Last month, Intrepid Travel confirmed Clark was back in the role of local MD after a one-year secondment building the group’s global accommodation strategy. She’s part of an all-female leadership team for Intrepid in A/NZ that includes GM marketing, Louise Laing; GM of inside sales and customer experience, Julie Ristevski: and GM of commerce and finance, Lauren McCormick.
Clark first took up the MD reins in 2018 after spending a year as Intrepid’s APAC GM of marketing. She’s built her career in the tourism trade, working her way up from Top Deck tour guide to reservations and sales, product marketing locally then globally and general management both in A/NZ as well as the northern hemisphere.
Along the way, a key leadership learning has been that you simply can’t worry about other people liking you.
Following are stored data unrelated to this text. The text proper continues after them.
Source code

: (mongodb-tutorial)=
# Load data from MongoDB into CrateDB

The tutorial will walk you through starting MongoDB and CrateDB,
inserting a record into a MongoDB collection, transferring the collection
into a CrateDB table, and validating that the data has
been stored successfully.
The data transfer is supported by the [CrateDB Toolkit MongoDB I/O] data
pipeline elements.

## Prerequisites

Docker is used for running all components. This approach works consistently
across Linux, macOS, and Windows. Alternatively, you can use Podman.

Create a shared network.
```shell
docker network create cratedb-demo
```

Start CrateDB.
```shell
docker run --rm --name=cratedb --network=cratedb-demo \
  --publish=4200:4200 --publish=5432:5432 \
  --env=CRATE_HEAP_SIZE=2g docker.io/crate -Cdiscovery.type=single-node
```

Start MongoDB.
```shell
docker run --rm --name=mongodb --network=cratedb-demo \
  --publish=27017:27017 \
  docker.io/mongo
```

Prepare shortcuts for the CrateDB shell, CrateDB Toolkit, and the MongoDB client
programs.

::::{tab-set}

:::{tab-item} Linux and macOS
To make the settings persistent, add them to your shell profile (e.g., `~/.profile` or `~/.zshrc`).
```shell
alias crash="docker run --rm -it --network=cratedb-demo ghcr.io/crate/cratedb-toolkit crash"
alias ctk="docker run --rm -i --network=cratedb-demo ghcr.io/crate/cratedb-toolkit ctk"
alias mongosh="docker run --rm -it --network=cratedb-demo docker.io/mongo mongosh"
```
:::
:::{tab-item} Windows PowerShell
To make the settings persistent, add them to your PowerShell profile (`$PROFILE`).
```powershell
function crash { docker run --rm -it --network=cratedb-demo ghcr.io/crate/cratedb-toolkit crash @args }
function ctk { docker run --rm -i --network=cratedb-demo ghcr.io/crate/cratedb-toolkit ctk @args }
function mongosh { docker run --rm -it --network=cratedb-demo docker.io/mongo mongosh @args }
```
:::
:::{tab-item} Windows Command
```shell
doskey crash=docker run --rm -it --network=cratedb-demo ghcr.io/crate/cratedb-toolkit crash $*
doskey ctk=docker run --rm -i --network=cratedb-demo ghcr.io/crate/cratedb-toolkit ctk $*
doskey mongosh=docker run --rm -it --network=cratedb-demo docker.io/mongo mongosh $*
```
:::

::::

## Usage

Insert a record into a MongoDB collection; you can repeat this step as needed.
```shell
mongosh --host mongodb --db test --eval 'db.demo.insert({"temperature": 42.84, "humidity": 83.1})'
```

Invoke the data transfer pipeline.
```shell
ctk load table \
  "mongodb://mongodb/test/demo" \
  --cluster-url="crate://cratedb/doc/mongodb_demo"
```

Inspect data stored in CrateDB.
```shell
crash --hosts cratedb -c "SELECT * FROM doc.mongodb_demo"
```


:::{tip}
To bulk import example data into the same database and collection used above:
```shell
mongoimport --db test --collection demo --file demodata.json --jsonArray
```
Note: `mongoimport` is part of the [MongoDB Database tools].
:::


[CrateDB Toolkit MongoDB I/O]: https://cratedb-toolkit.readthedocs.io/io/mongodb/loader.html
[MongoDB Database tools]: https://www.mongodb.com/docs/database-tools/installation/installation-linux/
“A quote on a coffee cup at one of my first international conferences said: The key to failure is trying to please everyone. I’ve kept that in the back of my mind the whole way through,” Clark says. “While you need to ensure you’re not being bullish, if you focus too much on trying to make people like you, you’ll lose focus on the job you are doing. Putting time into your relationships and making sure you’re being fair and a good person is one thing, but also there are personalities that will clash. You’re not going to be best mates with everyone at work. And that’s ok.”
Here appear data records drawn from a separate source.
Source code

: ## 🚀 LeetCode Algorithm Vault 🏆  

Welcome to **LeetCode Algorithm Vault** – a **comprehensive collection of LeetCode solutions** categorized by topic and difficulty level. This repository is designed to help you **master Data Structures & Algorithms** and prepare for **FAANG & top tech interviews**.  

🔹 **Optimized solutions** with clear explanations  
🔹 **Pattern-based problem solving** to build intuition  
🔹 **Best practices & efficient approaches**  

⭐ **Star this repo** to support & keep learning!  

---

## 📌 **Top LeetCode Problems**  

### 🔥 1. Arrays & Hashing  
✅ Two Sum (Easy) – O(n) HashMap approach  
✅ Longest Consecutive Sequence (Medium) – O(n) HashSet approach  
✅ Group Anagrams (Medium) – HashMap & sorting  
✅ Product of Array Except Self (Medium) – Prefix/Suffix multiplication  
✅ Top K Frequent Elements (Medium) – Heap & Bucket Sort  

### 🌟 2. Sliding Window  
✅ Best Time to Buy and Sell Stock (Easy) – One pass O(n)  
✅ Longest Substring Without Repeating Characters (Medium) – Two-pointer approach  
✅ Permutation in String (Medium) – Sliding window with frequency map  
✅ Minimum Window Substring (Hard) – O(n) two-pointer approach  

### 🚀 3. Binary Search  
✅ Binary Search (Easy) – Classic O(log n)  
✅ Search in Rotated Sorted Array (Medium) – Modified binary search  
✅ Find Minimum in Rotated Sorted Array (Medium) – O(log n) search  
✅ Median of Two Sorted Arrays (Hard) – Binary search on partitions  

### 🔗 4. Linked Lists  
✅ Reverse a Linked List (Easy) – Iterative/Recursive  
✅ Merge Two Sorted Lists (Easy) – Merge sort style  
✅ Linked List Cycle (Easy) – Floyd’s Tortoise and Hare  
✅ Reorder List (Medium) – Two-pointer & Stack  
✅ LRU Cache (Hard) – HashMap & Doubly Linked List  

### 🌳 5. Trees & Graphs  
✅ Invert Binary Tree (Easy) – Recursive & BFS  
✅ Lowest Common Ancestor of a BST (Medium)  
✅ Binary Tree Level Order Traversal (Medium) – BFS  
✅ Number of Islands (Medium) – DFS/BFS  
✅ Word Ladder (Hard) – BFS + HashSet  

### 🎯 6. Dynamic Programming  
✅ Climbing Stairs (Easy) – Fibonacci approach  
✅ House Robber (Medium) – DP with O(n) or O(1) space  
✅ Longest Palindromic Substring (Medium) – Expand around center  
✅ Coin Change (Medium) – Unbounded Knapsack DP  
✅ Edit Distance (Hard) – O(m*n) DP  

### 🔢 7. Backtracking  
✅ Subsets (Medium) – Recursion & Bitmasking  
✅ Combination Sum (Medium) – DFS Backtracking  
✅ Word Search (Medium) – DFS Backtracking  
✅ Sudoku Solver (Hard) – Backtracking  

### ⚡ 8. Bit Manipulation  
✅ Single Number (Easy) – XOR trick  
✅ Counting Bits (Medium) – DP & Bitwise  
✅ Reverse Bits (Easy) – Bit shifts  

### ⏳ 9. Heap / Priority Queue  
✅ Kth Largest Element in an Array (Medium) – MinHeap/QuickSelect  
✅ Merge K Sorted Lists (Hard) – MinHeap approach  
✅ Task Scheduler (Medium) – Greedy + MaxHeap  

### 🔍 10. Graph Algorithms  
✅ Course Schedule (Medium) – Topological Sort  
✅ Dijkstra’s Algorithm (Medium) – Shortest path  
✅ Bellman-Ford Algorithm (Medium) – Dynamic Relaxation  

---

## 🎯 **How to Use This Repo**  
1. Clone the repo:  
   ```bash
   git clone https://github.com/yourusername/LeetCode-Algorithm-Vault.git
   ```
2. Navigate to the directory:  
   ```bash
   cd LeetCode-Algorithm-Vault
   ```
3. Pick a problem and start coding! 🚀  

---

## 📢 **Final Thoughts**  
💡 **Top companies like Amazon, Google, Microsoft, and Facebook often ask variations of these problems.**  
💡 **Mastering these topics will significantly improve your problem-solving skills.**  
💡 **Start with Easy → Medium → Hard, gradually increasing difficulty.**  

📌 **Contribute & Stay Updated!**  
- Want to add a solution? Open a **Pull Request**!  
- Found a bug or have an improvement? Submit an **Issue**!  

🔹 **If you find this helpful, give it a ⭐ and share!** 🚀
Understanding the wide assortment of personalities existing across an organisation can also be a big learning curve for those who have only been in marketing before, Clark says.
“Typically, the type of person in marketing is energetic, driven, extroverted. Whereas when you lead other areas like operations or functions, they may think differently. It’s about tweaking your leadership so you can work with lots of different types of personalities,” she advises. “It’s really important to have those different ways of thinking so you can operate as a business. If you all have ‘yellow’ personalities, a lot of which tend to be in marketing, you’ll miss potentially some attention to detail. You need to make sure in leadership style you are catering to all different personalities.”
However, given the diversity of skills now existing in modern marketing teams, Clark sees this ability also becoming more important to the CMO. By way of example, she points out Intrepid’s structure of a global marketing support team, then regional marketing, reflects very different characteristics. The regional marketing focus is on digital, PR and partnerships, while global focuses on the website and owned channels, content and SEO and technical skills.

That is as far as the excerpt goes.